You’ve got to be taught
To hate and fear,
You’ve got to be taught
From year to year,
It’s got to be drummed
In your dear little ear
You’ve got to be carefully taught.
You’ve got to be taught to be afraid
Of people whose eyes are oddly made,
And people whose skin is a diff’rent shade,
You’ve got to be carefully taught.
You’ve got to be taught before it’s too late,
Before you are six or seven or eight,
To hate all the people your relatives hate,
You’ve got to be carefully taught!
This song, “You’ve Got To Be Carefully Taught,” from the Broadway musical South Pacific by Richard Rogers & Oscar Hammerstein (1949) is heralded in the play by the line that prejudice is “not born in you! It happens after you’re born.”
I immediately thought of this song when I watched a YouTube video of a young boy, whom I would estimate to be somewhere around the age of three, standing in front of the congregation at the Greensburg Apostolic Truth Tabernacle Church in Indiana, microphone in hand, preaching to the assembled:
“The Bible’s right, somebody’s wrong.
The Bible’s right, somebody’s wrong.
Romans one, twenty six and twenty seven;
Ain’t no homos gonna make it to Heaven.”
The congregation jumps to its feet, loud cheers ringing out from primarily white men decked out in their Sunday best. A man is heard bellowing, “That’s my boy!” The beaming youth repeats his hymn twice over, applaud and shouting reaching a heightened crescendo, high fiving soaring overhead, joyous rapture throughout the hall. Amen!
Coming back toward Earth, I believe that one of the litmus tests by which a society can be judged is the ways it treats its young people. This incident and so many others show that we as a nation have a long way to go to live up to our stated goals of ensuring freedom and justice for all. Child abuse is rampant in our society, and this is an example of child abuse in the guise of religion.
Young people through their socialization learn the values and attitudes of people and later the larger society around them. Within this process, they also learn prejudices and how to discriminate through observing others and through reinforcement and adult modeling. They begin developing attitudes about various groups in society as early as ages three or four. Initially their attitudes are rather flexible. However, as they grow older, such attitudes become more ingrained and difficult to change.
The developmental and educational psychologist, Albert Bandura (1965), proposed that children learn primarily through observation, and that one’s culture transmits social mores and what Bandura called “complex competencies” through social modeling. As he noted, the root meaning of the word “teach” is “to show.”
Parents play an important role in prejudice acquisition. Not only do parents teach prejudice directly through reinforcement, but children often learn their parents’ prejudiced attitudes by simply observing their parents talking about and interacting with people from other groups.
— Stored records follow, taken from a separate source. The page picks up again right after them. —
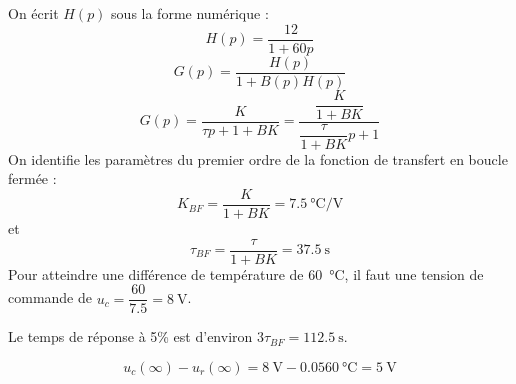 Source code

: On écrit $H(p)$ sous la forme numérique :
\[
    H(p)=\dfrac{12}{1+60p}
\]
\[
    G(p)=\dfrac{H(p)}{1+B(p)H(p)}
\]
\[
    G(p)=\dfrac{K}{\tau p+1+BK}=\dfrac{\dfrac{K}{1+BK}}{\dfrac{\tau}{1+BK}p+1}
\]
On identifie les paramètres du premier ordre de la fonction de transfert en 
boucle fermée :
\[
    K_{BF}=\dfrac{K}{1+BK}=\SI{7.5}{\celsius\per\volt}
\]
et
\[
    \tau_{BF}=\dfrac{\tau}{1+BK}=\SI{37.5}{\second}
\]
Pour atteindre une différence de température de \SI{60}{\celsius}, il faut une 
tension de commande de $u_c=\dfrac{60}{7.5}=\SI{8}{\volt}$.

Le temps de réponse à 5\% est d'environ $3\tau_{BF}=\SI{112.5}{\second}$.

\[
    u_c(\infty)-u_r(\infty)=\SI{8}{\volt}-0.05\SI{60}{\celsius}=\SI{5}{\volt}
\]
Society at large, adults, and peers present an array of modeling, a continuum from very productive and affirming to very biased, aggressive, and destructive. Bandura found that modeling included much more than simple observation of concrete actions followed by imitation (“response mimicry”), but also included what he called “abstract modeling” of such abstract concepts as following rules, taking on certain values and beliefs, and making moral and ethical judgments. Bandura found that the young people who observed an aggressive adult model were much more likely to exhibit both imitatively physical and verbal aggressive behaviors.
I thought to myself as I watched this young boy on the video about the damage, the long-term damage, his elders had wrought upon him. Their own misdirected anger and hatred has already compromised the boy’s intrinsic sense of humanity and integrity by teaching him to treat others as objects, as scapegoats, as detestable and sinful “others.”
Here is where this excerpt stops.